I had been looking forward to reading about Flora Poste’s Christmas exploits at Cold Comfort Farm, she is rather a hero of mine and I thought a Starkadder family Christmas gathering would play to her strengths. As a result, I did not even peek at the book until Christmas Day so as to better enjoy it.
Imagine my disappointment then when I found that the ‘first chapter’ of Christmas at Cold Comfort Farm wasn’t a chapter, but a story, and the story was not about Flora, or even Cold Comfort Farm, but about a single woman who thinks she loves her perfect single life Christmas in her perfect cottage, but then realises that maybe her life isn’t as perfect as she thought (oh and that she needs a man). Yes, that’s right…it’s a collection of short stories! With only ONE story about Cold Comfort Farm which even more upsettingly doesn’t even include Flora. Nowhere on the cover or on the back cover blurb does the publisher flag that this is a collection of short stories, and I quote [front cover] “Christmas at Cold Comfort Farm. Where better to spend the most wonderful time of the year” and [back cover] “Christmas at Cold Comfort Farm will remind you that Christmas is a magical time of year and that romance can blossom in the least likely of place.” Does this or does this not sound like a story, set during Christmas, AT Cold Comfort Farm? You have to flick through the front matter to the publisher ‘Note’ and then the contents page to establish its short story status. Bah.
Anyway, rant over. Setting my disappointment aside, and losing my Christmassy feeling very quickly, I read my way through the short stories and actually quite enjoyed them.

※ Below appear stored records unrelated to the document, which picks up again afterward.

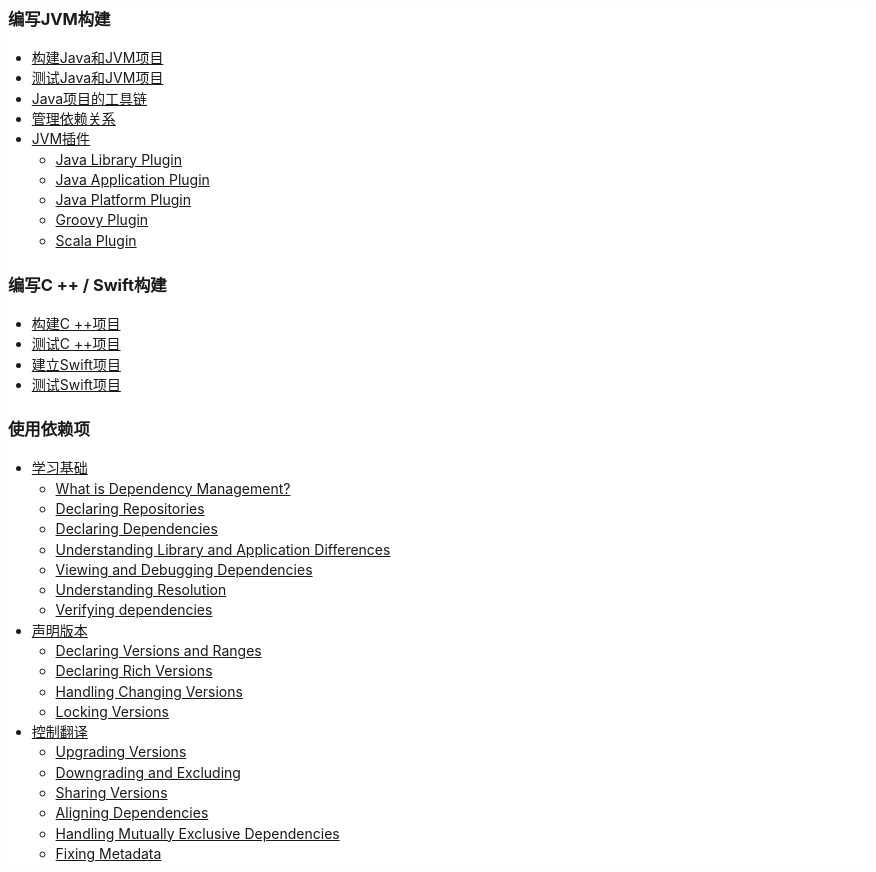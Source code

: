 ### 编写JVM构建

  * [构建Java和JVM项目](file:///Users/dxs/temp/gradle-6.7.1/docs/userguide/building_java_projects.html)
  * [测试Java和JVM项目](file:///Users/dxs/temp/gradle-6.7.1/docs/userguide/java_testing.html)
  * [Java项目的工具链](file:///Users/dxs/temp/gradle-6.7.1/docs/userguide/toolchains.html)
  * [管理依赖关系](file:///Users/dxs/temp/gradle-6.7.1/docs/userguide/dependency_management_for_java_projects.html)
  * [JVM插件](file:///Users/dxs/temp/gradle-6.7.1/docs/userguide/publishing_gradle_module_metadata.html#jvm-plugins)
    * [Java Library Plugin](file:///Users/dxs/temp/gradle-6.7.1/docs/userguide/java_library_plugin.html)
    * [Java Application Plugin](file:///Users/dxs/temp/gradle-6.7.1/docs/userguide/application_plugin.html)
    * [Java Platform Plugin](file:///Users/dxs/temp/gradle-6.7.1/docs/userguide/java_platform_plugin.html)
    * [Groovy Plugin](file:///Users/dxs/temp/gradle-6.7.1/docs/userguide/groovy_plugin.html)
    * [Scala Plugin](file:///Users/dxs/temp/gradle-6.7.1/docs/userguide/scala_plugin.html)

### 编写C ++ / Swift构建

  * [构建C ++项目](file:///Users/dxs/temp/gradle-6.7.1/docs/userguide/building_cpp_projects.html)
  * [测试C ++项目](file:///Users/dxs/temp/gradle-6.7.1/docs/userguide/cpp_testing.html)
  * [建立Swift项目](file:///Users/dxs/temp/gradle-6.7.1/docs/userguide/building_swift_projects.html)
  * [测试Swift项目](file:///Users/dxs/temp/gradle-6.7.1/docs/userguide/swift_testing.html)

### 使用依赖项

  * [学习基础](file:///Users/dxs/temp/gradle-6.7.1/docs/userguide/publishing_gradle_module_metadata.html#learning-the-basics-dependency-management)
    * [What is Dependency Management?](file:///Users/dxs/temp/gradle-6.7.1/docs/userguide/core_dependency_management.html)
    * [Declaring Repositories](file:///Users/dxs/temp/gradle-6.7.1/docs/userguide/declaring_repositories.html)
    * [Declaring Dependencies](file:///Users/dxs/temp/gradle-6.7.1/docs/userguide/declaring_dependencies.html)
    * [Understanding Library and Application Differences](file:///Users/dxs/temp/gradle-6.7.1/docs/userguide/library_vs_application.html)
    * [Viewing and Debugging Dependencies](file:///Users/dxs/temp/gradle-6.7.1/docs/userguide/viewing_debugging_dependencies.html)
    * [Understanding Resolution](file:///Users/dxs/temp/gradle-6.7.1/docs/userguide/dependency_resolution.html)
    * [Verifying dependencies](file:///Users/dxs/temp/gradle-6.7.1/docs/userguide/dependency_verification.html)
  * [声明版本](file:///Users/dxs/temp/gradle-6.7.1/docs/userguide/publishing_gradle_module_metadata.html#declaring-dependency-versions)
    * [Declaring Versions and Ranges](file:///Users/dxs/temp/gradle-6.7.1/docs/userguide/single_versions.html)
    * [Declaring Rich Versions](file:///Users/dxs/temp/gradle-6.7.1/docs/userguide/rich_versions.html)
    * [Handling Changing Versions](file:///Users/dxs/temp/gradle-6.7.1/docs/userguide/dynamic_versions.html)
    * [Locking Versions](file:///Users/dxs/temp/gradle-6.7.1/docs/userguide/dependency_locking.html)
  * [控制翻译](file:///Users/dxs/temp/gradle-6.7.1/docs/userguide/publishing_gradle_module_metadata.html#controlling-transitive-dependencies)
    * [Upgrading Versions](file:///Users/dxs/temp/gradle-6.7.1/docs/userguide/dependency_constraints.html)
    * [Downgrading and Excluding](file:///Users/dxs/temp/gradle-6.7.1/docs/userguide/dependency_downgrade_and_exclude.html)
    * [Sharing Versions](file:///Users/dxs/temp/gradle-6.7.1/docs/userguide/platforms.html)
    * [Aligning Dependencies](file:///Users/dxs/temp/gradle-6.7.1/docs/userguide/dependency_version_alignment.html)
    * [Handling Mutually Exclusive Dependencies](file:///Users/dxs/temp/gradle-6.7.1/docs/userguide/dependency_capability_conflict.html)
    * [Fixing Metadata](file:///Users/dxs/temp/gradle-6.7.1/docs/userguide/component_metadata_rules.html)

They are very much period pieces and only two of them are Christmas-based (they reminded me of E. M. Delafield’s writing) but two I liked specifically were ‘The Murder Mark’ and ‘The Hoofer and the Lady’.

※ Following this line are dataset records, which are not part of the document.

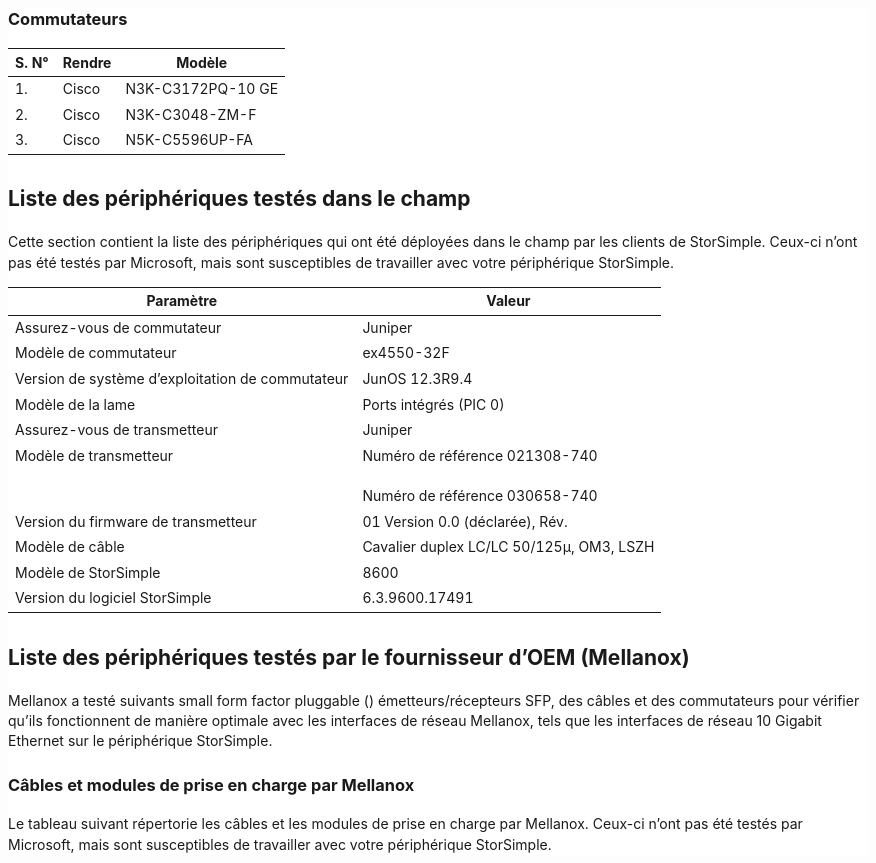 ### <a name="switches"></a>Commutateurs

|S. N°|Rendre|Modèle|
|---|---|---|
| 1. |Cisco|N3K-C3172PQ-10 GE|
| 2. |Cisco|N3K-C3048-ZM-F|
| 3. |Cisco|N5K-C5596UP-FA|

## <a name="list-of-devices-tested-in-the-field"></a>Liste des périphériques testés dans le champ

Cette section contient la liste des périphériques qui ont été déployées dans le champ par les clients de StorSimple. Ceux-ci n’ont pas été testés par Microsoft, mais sont susceptibles de travailler avec votre périphérique StorSimple.
 
| Paramètre                         | Valeur                                    |
|-----------------------------------|------------------------------------------|
| Assurez-vous de commutateur                     | Juniper                                  |
| Modèle de commutateur                    | ex4550-32F                               |
| Version de système d’exploitation de commutateur | JunOS 12.3R9.4                           |
| Modèle de la lame                     | Ports intégrés (PIC 0)                    |
| Assurez-vous de transmetteur                  | Juniper                                  |
| Modèle de transmetteur               | Numéro de référence 021308-740 <br></br> Numéro de référence 030658-740                   |
| Version du firmware de transmetteur    | 01 Version 0.0 (déclarée), Rév.            |
| Modèle de câble                     | Cavalier duplex LC/LC 50/125µ, OM3, LSZH |
| Modèle de StorSimple                | 8600                                     |
| Version du logiciel StorSimple     | 6.3.9600.17491                           |


## <a name="list-of-devices-tested-by-oem-provider-mellanox"></a>Liste des périphériques testés par le fournisseur d’OEM (Mellanox)  

Mellanox a testé suivants small form factor pluggable () émetteurs/récepteurs SFP, des câbles et des commutateurs pour vérifier qu’ils fonctionnent de manière optimale avec les interfaces de réseau Mellanox, tels que les interfaces de réseau 10 Gigabit Ethernet sur le périphérique StorSimple.

### <a name="cables-and-modules-supported-by-mellanox"></a>Câbles et modules de prise en charge par Mellanox 

Le tableau suivant répertorie les câbles et les modules de prise en charge par Mellanox. Ceux-ci n’ont pas été testés par Microsoft, mais sont susceptibles de travailler avec votre périphérique StorSimple.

Oh and a word to those who have not yet come across the joy that is Cold Comfort Farm (winner of the 1933 Femina Vie Heureuse Prize according to goodreads.com) and therefore the wonders of Flora Poste who would have common sense written all the way through her if she was a stick of rock. Read it. You will snort, laugh, titter and generally smile your way through this novel. And once you have read the book, please then watch the 1995 BBC adaptation of Cold Comfort Farm. It has great casting – a young Rufus Sewell plays Seth Starkadder, the virile, rutting farmer’s son and Kate Beckinsale plays Flora Poste (pre-Underworld of course!) that most sensible and pragmatic hero; even Stephen Fry shows up as Mr Mybug, surely one of the best comic characters ever written, and all in all is as much fun to watch as the novel is to read.